Registration Dossier

Administrative data

Key value for chemical safety assessment

Additional information

Non-human information

 

In vitro data

The key studies are considered to be a bacterial mutation assay (Victorin & Stahlberg, 1988) and a mammalian cell cytogenetic assay (Riley, 1996).  These are two recognised core assay types for investigating mutation in vitro.

Ethylene was tested in an Ames plate assay modified to allow exposure to a gaseous material (Victorin & Stahlberg, 1988). Salmonella typhimurium strain TA100 was selected as a strain sensitive to base pair substitution mutations since these were considered the most likely to occur from a simple alkene rather than possible frameshift mutations. Exposures were carried out both with and without auxiliary metabolic activation (S9). A range of doses was used from 0.5 to 20% atmospheres. Ethylene was negative in this assay.

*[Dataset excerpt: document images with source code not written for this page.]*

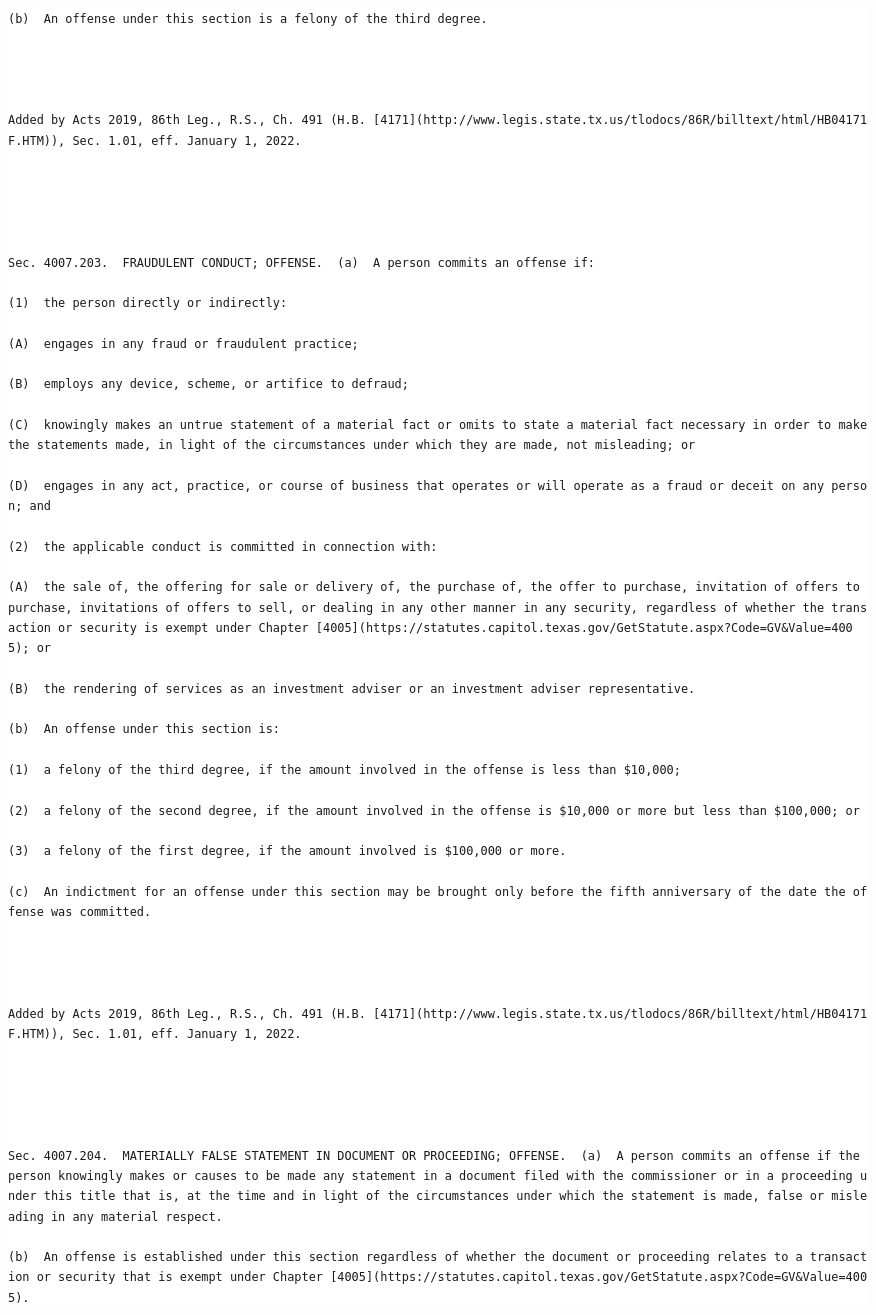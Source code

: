     (b)  An offense under this section is a felony of the third degree.
    
    
    
    
    Added by Acts 2019, 86th Leg., R.S., Ch. 491 (H.B. [4171](http://www.legis.state.tx.us/tlodocs/86R/billtext/html/HB04171F.HTM)), Sec. 1.01, eff. January 1, 2022.
    
    
    
    
    
    Sec. 4007.203.  FRAUDULENT CONDUCT; OFFENSE.  (a)  A person commits an offense if:
    
    (1)  the person directly or indirectly:
    
    (A)  engages in any fraud or fraudulent practice;
    
    (B)  employs any device, scheme, or artifice to defraud;
    
    (C)  knowingly makes an untrue statement of a material fact or omits to state a material fact necessary in order to make the statements made, in light of the circumstances under which they are made, not misleading; or
    
    (D)  engages in any act, practice, or course of business that operates or will operate as a fraud or deceit on any person; and
    
    (2)  the applicable conduct is committed in connection with:
    
    (A)  the sale of, the offering for sale or delivery of, the purchase of, the offer to purchase, invitation of offers to purchase, invitations of offers to sell, or dealing in any other manner in any security, regardless of whether the transaction or security is exempt under Chapter [4005](https://statutes.capitol.texas.gov/GetStatute.aspx?Code=GV&Value=4005); or
    
    (B)  the rendering of services as an investment adviser or an investment adviser representative.
    
    (b)  An offense under this section is:
    
    (1)  a felony of the third degree, if the amount involved in the offense is less than $10,000;
    
    (2)  a felony of the second degree, if the amount involved in the offense is $10,000 or more but less than $100,000; or
    
    (3)  a felony of the first degree, if the amount involved is $100,000 or more.
    
    (c)  An indictment for an offense under this section may be brought only before the fifth anniversary of the date the offense was committed.
    
    
    
    
    Added by Acts 2019, 86th Leg., R.S., Ch. 491 (H.B. [4171](http://www.legis.state.tx.us/tlodocs/86R/billtext/html/HB04171F.HTM)), Sec. 1.01, eff. January 1, 2022.
    
    
    
    
    
    Sec. 4007.204.  MATERIALLY FALSE STATEMENT IN DOCUMENT OR PROCEEDING; OFFENSE.  (a)  A person commits an offense if the person knowingly makes or causes to be made any statement in a document filed with the commissioner or in a proceeding under this title that is, at the time and in light of the circumstances under which the statement is made, false or misleading in any material respect.
    
    (b)  An offense is established under this section regardless of whether the document or proceeding relates to a transaction or security that is exempt under Chapter [4005](https://statutes.capitol.texas.gov/GetStatute.aspx?Code=GV&Value=4005).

Ethylene was tested for cytogenetic activity in CHO cells both in the presence and absence of S9. A range of doses up to approximately 275 µg/ml (approximately 10mM) was used, with exposure for 3 hours, under modified conditions appropriate for a gaseous material. Ethylene was negative in this assay.

There are additional reports of mutation data using further strains of Salmonella and E coli that support the above conclusion of no mutagenic activity (Agrochemical Draft Assessment Report (DAR), fourth stage review under Council Directive 91/414/EEC, 2008).

 

In vivo data

The key studies are considered to be bone marrow micronucleus studies in the mouse and rat (Vergnes et al, 1994; Dow 2010). This is a recognised core assay type for investigating mutation in vivo.

Ethylene was studied in a rodent bone marrow micronucleus assay in male B6C3F1 mice and Fischer 344 rats exposed by inhalation to atmospheres of 0, 39, 966, 2995 ppm for 6 hours/day, 5 days/week for 4 weeks.  Samples of bone marrow cells were taken for cytogenetic analysis at 24 hours after the final exposure. No significant increases in micronucleated polychromatic erythrocytes were found (Vergnes et al 1994). 

In another bone marrow micronucleus assay, Dow (2010) exposed male and female F344/DuCrl rats to ethylene at 0, 302, 1001, 3024, or 10,134 ppm for 6 hours/day, 5 days/week for 13 weeks. Blood samples were taken and examined 18 hours after exposure at day 5 and day 90 of the study. Bone marrow samples were taken after 90 days of the study. No significant increases in micronucleated erythrocytes were found. Ethylene gave a negative result in these two cytogenetic studies.

Ethylene was also negative in an assay examining for HPRT gene mutation in splenic T cells in male F344 rats and B6C3F1 mice exposed by inhalation to 0, 39, 966 and 2992 ppm ethylene for 6 hours/day, 5 days/week for 4 weeks (Walker et al 2000).

 

Human information

There is no information indicating any adverse effects of ethylene. 

 

Summary

Ethylene has been examined for mutagenicity both in vitro and in vivo in a range of recognised core assay types. It has shown negative results for mutagenicity both in vitro and in vivo. It is concluded that the available data indicate that ethylene has no significant genotoxicity.


Short description of key information:
Review of a comprehensive database indicates that ethylene is not genotoxic

Endpoint Conclusion: No adverse effect observed (negative)

Justification for classification or non-classification

Ethylene does not warrant classification for genotoxicity under Dir 67/548/EEC or GHS/CLP.